(Source texts of formatted documents)
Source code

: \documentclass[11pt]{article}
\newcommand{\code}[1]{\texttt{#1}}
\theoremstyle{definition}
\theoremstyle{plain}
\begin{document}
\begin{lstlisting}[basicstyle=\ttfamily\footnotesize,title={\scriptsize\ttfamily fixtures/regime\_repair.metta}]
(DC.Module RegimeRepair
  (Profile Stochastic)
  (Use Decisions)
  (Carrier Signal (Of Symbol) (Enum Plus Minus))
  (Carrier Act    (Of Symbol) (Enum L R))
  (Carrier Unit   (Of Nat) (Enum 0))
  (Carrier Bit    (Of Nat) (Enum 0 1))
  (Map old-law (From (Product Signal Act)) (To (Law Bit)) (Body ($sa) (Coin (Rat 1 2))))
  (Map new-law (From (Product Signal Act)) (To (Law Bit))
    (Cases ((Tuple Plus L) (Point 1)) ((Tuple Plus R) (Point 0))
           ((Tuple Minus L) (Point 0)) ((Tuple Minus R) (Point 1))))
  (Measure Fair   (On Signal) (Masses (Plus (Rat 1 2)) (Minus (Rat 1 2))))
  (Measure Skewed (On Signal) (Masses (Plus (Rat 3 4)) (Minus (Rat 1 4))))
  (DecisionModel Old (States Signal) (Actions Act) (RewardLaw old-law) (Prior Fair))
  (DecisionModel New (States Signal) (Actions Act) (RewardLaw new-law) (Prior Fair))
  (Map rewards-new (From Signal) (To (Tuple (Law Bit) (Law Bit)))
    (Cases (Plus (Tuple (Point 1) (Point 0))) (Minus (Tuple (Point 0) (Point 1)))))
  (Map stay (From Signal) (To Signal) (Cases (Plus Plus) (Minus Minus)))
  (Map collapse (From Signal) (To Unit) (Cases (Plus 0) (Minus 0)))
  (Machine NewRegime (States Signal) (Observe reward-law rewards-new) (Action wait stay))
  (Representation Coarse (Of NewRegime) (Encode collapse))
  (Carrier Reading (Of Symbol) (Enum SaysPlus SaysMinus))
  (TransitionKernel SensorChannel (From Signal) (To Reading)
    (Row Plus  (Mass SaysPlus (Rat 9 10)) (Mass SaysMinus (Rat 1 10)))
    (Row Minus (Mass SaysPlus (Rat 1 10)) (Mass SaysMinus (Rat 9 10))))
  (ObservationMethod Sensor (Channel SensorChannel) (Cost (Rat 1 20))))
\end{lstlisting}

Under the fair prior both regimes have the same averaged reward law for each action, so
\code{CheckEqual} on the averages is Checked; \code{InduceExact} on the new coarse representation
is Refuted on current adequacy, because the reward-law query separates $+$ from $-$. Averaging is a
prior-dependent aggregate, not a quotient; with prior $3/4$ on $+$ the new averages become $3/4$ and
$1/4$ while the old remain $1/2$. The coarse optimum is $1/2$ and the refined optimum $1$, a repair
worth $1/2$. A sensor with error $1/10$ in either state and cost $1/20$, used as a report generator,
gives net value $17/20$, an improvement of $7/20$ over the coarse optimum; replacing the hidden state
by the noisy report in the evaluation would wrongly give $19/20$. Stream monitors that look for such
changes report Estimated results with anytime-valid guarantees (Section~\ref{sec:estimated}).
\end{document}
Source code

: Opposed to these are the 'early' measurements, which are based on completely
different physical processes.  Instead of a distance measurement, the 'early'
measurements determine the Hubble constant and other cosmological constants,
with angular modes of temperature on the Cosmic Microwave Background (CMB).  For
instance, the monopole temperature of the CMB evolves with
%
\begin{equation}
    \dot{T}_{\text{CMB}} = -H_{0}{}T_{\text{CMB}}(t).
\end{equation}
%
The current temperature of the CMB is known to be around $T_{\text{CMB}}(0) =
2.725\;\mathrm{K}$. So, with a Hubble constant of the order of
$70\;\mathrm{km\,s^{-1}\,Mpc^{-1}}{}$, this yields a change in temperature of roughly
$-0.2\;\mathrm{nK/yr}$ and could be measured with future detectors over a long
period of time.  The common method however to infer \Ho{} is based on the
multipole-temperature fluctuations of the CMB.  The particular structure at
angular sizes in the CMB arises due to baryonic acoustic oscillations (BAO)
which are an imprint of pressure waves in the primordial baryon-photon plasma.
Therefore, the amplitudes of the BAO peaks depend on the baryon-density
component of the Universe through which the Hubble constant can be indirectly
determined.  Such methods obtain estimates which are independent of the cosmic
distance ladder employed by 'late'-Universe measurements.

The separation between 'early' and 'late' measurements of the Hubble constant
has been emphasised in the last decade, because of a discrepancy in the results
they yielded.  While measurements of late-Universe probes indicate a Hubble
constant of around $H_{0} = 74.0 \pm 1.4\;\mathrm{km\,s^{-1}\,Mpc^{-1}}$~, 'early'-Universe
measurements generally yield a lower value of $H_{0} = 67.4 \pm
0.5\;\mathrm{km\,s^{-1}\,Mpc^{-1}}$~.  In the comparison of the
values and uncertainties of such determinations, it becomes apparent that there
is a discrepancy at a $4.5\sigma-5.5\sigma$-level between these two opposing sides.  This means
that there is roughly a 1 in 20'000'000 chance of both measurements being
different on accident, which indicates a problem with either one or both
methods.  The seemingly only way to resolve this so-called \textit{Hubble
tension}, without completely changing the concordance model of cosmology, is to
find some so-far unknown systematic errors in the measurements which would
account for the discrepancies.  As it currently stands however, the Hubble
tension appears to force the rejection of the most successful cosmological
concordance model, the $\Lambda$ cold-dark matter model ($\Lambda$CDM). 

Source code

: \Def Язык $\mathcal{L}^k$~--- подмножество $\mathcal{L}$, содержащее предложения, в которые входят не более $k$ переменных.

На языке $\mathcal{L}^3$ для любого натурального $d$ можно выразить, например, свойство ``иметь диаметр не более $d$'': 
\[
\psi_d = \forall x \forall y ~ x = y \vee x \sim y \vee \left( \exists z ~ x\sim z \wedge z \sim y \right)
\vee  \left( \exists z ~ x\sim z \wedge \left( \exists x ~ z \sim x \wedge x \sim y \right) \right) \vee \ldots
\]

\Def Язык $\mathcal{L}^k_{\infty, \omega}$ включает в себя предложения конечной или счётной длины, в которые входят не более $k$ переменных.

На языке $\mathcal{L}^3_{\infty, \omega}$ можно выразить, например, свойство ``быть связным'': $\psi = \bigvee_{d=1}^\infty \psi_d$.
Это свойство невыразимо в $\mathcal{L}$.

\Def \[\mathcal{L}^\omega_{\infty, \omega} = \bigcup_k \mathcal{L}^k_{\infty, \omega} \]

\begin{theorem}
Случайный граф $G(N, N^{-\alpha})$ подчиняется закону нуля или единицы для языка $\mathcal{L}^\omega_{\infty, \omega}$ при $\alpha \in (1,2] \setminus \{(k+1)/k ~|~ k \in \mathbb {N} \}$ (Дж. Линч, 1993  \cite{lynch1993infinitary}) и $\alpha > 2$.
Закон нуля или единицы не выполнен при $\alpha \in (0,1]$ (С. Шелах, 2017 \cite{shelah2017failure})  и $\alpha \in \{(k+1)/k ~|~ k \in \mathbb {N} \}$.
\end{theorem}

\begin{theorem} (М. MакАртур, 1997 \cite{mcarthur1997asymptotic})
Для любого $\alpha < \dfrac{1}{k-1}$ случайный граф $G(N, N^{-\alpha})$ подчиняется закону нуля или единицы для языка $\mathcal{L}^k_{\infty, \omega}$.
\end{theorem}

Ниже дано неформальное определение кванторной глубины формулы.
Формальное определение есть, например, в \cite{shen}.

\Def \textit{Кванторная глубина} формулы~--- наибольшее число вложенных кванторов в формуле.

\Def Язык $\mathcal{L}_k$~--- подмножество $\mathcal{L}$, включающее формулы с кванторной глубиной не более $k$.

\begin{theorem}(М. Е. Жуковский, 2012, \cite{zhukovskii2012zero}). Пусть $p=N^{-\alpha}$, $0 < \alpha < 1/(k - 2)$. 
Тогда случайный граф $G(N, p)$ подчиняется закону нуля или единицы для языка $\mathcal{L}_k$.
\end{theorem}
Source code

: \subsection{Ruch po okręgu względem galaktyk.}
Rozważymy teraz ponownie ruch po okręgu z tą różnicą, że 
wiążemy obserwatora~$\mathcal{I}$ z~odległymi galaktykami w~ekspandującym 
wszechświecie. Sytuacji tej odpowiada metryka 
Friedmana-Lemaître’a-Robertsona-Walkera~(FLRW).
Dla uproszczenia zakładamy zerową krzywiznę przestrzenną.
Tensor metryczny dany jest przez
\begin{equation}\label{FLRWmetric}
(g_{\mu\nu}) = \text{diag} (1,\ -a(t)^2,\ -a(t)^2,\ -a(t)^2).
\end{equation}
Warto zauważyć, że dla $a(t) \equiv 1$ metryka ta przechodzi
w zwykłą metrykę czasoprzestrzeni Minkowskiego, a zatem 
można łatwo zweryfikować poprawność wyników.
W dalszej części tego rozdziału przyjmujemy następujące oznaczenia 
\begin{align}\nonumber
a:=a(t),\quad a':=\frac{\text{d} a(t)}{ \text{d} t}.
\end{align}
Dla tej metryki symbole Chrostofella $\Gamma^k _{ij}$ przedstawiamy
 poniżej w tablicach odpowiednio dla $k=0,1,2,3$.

» Task goal
Could you please copy the lines above exactly, beginning at the first and ending at the line that contains "(Minus (Rat 1 2))))"?

» Your solution
Source code

: \documentclass[11pt]{article}
\newcommand{\code}[1]{\texttt{#1}}
\theoremstyle{definition}
\theoremstyle{plain}
\begin{document}
\begin{lstlisting}[basicstyle=\ttfamily\footnotesize,title={\scriptsize\ttfamily fixtures/regime\_repair.metta}]
(DC.Module RegimeRepair
  (Profile Stochastic)
  (Use Decisions)
  (Carrier Signal (Of Symbol) (Enum Plus Minus))
  (Carrier Act    (Of Symbol) (Enum L R))
  (Carrier Unit   (Of Nat) (Enum 0))
  (Carrier Bit    (Of Nat) (Enum 0 1))
  (Map old-law (From (Product Signal Act)) (To (Law Bit)) (Body ($sa) (Coin (Rat 1 2))))
  (Map new-law (From (Product Signal Act)) (To (Law Bit))
    (Cases ((Tuple Plus L) (Point 1)) ((Tuple Plus R) (Point 0))
           ((Tuple Minus L) (Point 0)) ((Tuple Minus R) (Point 1))))
  (Measure Fair   (On Signal) (Masses (Plus (Rat 1 2)) (Minus (Rat 1 2))))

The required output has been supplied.